SQL & PL/SQL

Announcement

For appeals, questions and feedback about Oracle Forums, please email oracle-forums-moderators_us@oracle.com. Technical questions should be asked in the appropriate category. Thank you!

Optimizing queries, execution plans, run times

mathguyAug 3 2016 — edited Aug 3 2016

Hi all,

This little experiment was incited by a recent question on this forum: Group by To follow my comments below it is not necessary to read (or even know about) that thread.

I will format my code in Courier New to make it easier for any of you who want to copy and paste to do so. (Is it really not possible to have SQL formatting that doesn't copy row numbers when copying from a post? ... rant #1).

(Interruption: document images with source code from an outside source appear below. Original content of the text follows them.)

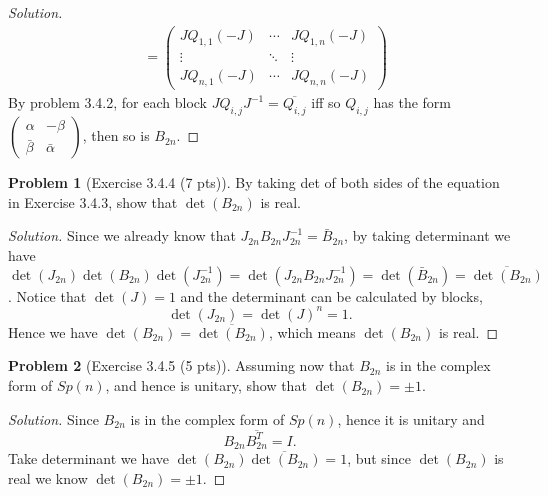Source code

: \documentclass{article}
\theoremstyle{definition}
\newtheorem{problem}{Problem}
\theoremstyle{plain}
\begin{document}
\begin{adjustwidth}{0.7cm}{}
\begin{proof}[Solution]
\begin{align*}
&=\begin{pmatrix}JQ_{1,1}(-J)&\cdots&JQ_{1,n}(-J)\\ \vdots&\ddots&\vdots\\ JQ_{n,1}(-J)&\cdots&JQ_{n,n}(-J)\end{pmatrix}
\end{align*}
By problem 3.4.2, for each block $JQ_{i,j}J^{-1}=\overline{Q_{i,j}}$ iff so $Q_{i,j}$ has the form $\begin{pmatrix}\alpha&-\beta\\ \bar{\beta}&\bar{\alpha}\end{pmatrix}$, then so is $B_{2n}$.
\color{black}
\end{proof}
\end{adjustwidth}

\begin{problem}[Exercise 3.4.4 (7 pts)]By taking det of both sides of the equation in Exercise 3.4.3, show that $\det(B_{2n})$ is real.
\end{problem}
\begin{adjustwidth}{0.7cm}{}
\color{blue}
\begin{proof}[Solution]
Since we already know that $J_{2n}B_{2n}J_{2n}^{-1}=\bar{B}_{2n}$, by taking determinant we have $\det(J_{2n})\det(B_{2n})\det(J_{2n}^{-1})=\det(J_{2n}B_{2n}J_{2n}^{-1})=\det(\bar{B}_{2n})=\overline{\det(B_{2n})}$. Notice that $\det(J)=1$ and the determinant can be calculated by blocks,
\begin{displaymath}
\det(J_{2n})=\det(J)^{n}=1.
\end{displaymath}
Hence we have $\det(B_{2n})=\overline{\det(B_{2n})}$, which means $\det(B_{2n})$ is real.
\color{black}
\end{proof}
\end{adjustwidth}

\begin{problem}[Exercise 3.4.5 (5 pts)]Assuming now that $B_{2n}$ is in the complex form of $Sp(n)$, and hence is unitary, show that $\det(B_{2n})=\pm1$.
\end{problem}
\begin{adjustwidth}{0.7cm}{}
\color{blue}
\begin{proof}[Solution]Since $B_{2n}$ is in the complex form of $Sp(n)$, hence it is unitary and
\begin{displaymath}
B_{2n}\overline{B_{2n}^T}=I.
\end{displaymath}
Take determinant we have $\det(B_{2n})\overline{\det(B_{2n})}=1$, but since $\det(B_{2n})$ is real we know $\det(B_{2n})=\pm1$.
\color{black}
\end{proof}
\end{adjustwidth}
\end{document}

First I created a table with 1 million rows, with an id column (not used for anything) and random dates between sysdate and sysdate + 2 hours, like so:

create table ttt (n, dt) as 
select level, sysdate + dbms_random.value(0, 1/12)
from   dual
connect by level <= 1000000;

Then I ran the following two queries (which are logically equivalent). They both group the data in ttt by second (which in this case really means by dt) and produce a count for each group. I compared explain plans (they are identical) and run times (very different). I wrote them as CTAS (running "drop table aaa purge;" after each execution so that the next try starts from the same place).

QUESTION: I wrote these as CTAS since I want the SELECT to run, but I don't want anything output to the screen (I don't care to time I/O operations of this nature). I imagine I could just run the SELECT query and turn off screen output, but not sure if I can then see the execution time. What's the proper way to test in such a situation? Creating and populating the new table obviously adds overhead, nowhere near as much as outputting to the screen; still, this means my experiment will understate the performance gain from optimization.

Slower version

create table aaa as
select to_char(dt, 'yyyy_mm_dd hh24:mi:ss') as mi, count(*) as ct
from   ttt
group by to_char(dt, 'yyyy_mm_dd hh24:mi:ss');

Faster version

create table aaa as
select to_char(dt, 'yyyy_mm_dd hh24:mi:ss') as mi, count(*) as ct
from   ttt
group by dt;

Explain plan (same for both)

-------------------------------------------------------------------------------
| Id  | Operation              | Name | Rows  | Bytes | Cost (%CPU)| Time     |
-------------------------------------------------------------------------------
|   0 | CREATE TABLE STATEMENT |      |  7201 | 57608 |  1043   (3)| 00:00:13 |
|   1 |  LOAD AS SELECT        | AAA  |       |       |            |          |
|   2 |   HASH GROUP BY        |      |  7201 | 57608 |   706   (5)| 00:00:09 |
|   3 |    TABLE ACCESS FULL   | TTT  |  1000K|  7812K|   680   (1)| 00:00:09 |
-------------------------------------------------------------------------------

Even though the execution plan is the same, the run time is not. For the slow version it is consistently around 0.75 seconds; for the fast version, consistently around 0.25 seconds. This suggests that Oracle computes to_char(dt) twice: once for GROUP BY and then again for SELECT. (It is hard to believe it caches the result, and the difference in execution time is caused simply by the overhead of caching and retrieving from the cache). I imagine, also, that grouping by a date field may be faster than grouping by the resulting character string.

QUESTION: How can one tell how much of the difference is due to calling to_char twice, and how much (if anything) is due to differences in the efficiency of grouping by a date field vs. a character expression? Is that possible?

Before this gets too long: I also looked at grouping by minutes. In that case, in SELECT the date format model is 'yyyy-mm-dd hh24:mi' (say), and using trunc(dt, 'mi') in GROUP BY will not work. What does work, though, is to use to_date to_char(trunc(dt, 'mi'), 'yyyy-mm-dd hh24:mi') in SELECT and trunc(dt, 'mi') in GROUP BY. This "faster version" is twice as fast as the "slow version" (which uses to_char(dt, ... hh24:mi') both in SELECT and in GROUP BY) - even with the overhead of evaluating trunc(dt, 'mi') twice. (Sorry for the above typo - thank you Swen for catching it!)

I haven't tested the use of an index on dt yet, which (in the first example) will likely make the performance gap between the slower and the faster versions even greater. And I am just learning to read and use explain plans, I haven't advanced to execution plans yet (although I am sure you'll tell me I need to get there... I know, I know!)